Seu atual secretário da Agricultura, Gilman Viana, foi vice-presidente da Confederação Nacional da Agricultura (CNA) e presidente da federação da agricultura mineira. Sua secretária de Turismo, Erica Drummond, é a controladora da rede de hotéis Ouro Minas.

Aécio montou um grupo de quinze presidentes de empresas com quem se reúne a cada bimestre, no Palácio das Mangabeiras, para avaliações de conjuntura. Também cultiva relações com acadêmicos e executivos do meio financeiro vinculados à "Casa das Garças", um centro de estudos no Rio de Janeiro onde se encontram os ex-colaboradores da equipe econômica do governo Fernando Henrique Cardoso que montou e geriu o Plano Real.

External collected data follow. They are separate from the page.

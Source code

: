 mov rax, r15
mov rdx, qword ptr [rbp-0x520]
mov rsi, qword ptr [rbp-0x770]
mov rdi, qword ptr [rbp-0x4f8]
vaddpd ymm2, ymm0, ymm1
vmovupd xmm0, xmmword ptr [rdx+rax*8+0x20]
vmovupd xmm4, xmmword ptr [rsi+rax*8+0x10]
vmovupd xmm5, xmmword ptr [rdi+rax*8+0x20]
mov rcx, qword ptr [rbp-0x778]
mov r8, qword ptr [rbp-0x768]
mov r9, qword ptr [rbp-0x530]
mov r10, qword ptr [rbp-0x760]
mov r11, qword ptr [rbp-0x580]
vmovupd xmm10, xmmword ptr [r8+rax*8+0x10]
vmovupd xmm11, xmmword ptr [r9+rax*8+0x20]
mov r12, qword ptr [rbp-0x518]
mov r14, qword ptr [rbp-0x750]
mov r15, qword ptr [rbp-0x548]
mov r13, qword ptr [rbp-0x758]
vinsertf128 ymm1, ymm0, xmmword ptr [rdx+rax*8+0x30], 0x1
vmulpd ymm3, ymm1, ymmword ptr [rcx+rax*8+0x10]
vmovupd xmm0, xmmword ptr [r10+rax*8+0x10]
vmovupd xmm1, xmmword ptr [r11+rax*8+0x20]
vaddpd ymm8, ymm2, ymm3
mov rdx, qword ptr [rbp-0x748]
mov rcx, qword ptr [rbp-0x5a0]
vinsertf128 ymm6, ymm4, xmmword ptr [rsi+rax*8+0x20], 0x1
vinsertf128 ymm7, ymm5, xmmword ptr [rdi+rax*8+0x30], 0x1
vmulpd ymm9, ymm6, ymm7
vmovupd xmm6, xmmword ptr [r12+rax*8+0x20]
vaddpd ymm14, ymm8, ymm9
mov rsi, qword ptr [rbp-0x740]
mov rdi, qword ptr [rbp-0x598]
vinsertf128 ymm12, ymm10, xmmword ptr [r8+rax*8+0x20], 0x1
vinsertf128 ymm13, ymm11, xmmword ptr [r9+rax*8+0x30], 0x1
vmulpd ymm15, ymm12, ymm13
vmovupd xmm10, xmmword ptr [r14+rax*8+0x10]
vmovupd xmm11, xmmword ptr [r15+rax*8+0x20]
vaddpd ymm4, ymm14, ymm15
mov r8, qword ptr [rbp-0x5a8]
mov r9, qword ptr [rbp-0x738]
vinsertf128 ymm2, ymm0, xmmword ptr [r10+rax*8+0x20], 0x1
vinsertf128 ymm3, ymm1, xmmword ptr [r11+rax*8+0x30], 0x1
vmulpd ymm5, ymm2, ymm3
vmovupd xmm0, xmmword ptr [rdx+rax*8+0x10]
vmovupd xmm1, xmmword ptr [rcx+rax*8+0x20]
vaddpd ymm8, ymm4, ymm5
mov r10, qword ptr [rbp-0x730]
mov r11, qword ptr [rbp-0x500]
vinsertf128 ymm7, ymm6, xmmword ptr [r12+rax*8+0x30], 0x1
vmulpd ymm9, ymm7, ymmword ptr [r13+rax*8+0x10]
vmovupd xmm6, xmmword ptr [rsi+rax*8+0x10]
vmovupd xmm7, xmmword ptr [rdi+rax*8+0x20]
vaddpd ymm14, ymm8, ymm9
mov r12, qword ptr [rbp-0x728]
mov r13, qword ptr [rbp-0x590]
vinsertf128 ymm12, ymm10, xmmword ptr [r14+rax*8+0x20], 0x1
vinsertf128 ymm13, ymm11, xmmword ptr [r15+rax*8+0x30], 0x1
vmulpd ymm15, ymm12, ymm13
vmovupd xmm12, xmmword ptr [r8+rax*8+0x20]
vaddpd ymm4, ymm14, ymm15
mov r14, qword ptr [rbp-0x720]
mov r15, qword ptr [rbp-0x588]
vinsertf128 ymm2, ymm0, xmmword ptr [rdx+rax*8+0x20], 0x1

Como governador, estruturou uma parceria público-privada (PPP) na área da telefonia móvel, o "Minas Comunica", que expandiu serviços da Oi, Claro e Vivo para 412 municípios do Estado.

Na área da educação, enquanto os governos tucanos em São Paulo expandiam as escolas de ensino técnico, conhecidas como Fatecs, o governo mineiro criou um programa de parceria. Lançou em 2007 o Programa de Ensino Profissionalizante (PEP), por meio do qual credenciou 34 instituições privadas que ofereceram vagas a 36 mil alunos.

O governador mineiro tenta implantar outras parcerias com o setor privado em áreas polêmicas, como a da segurança pública. Neste ano, um consórcio formado cinco empresas ganhou a licitação para uma parceria público privado na área da segurança pública.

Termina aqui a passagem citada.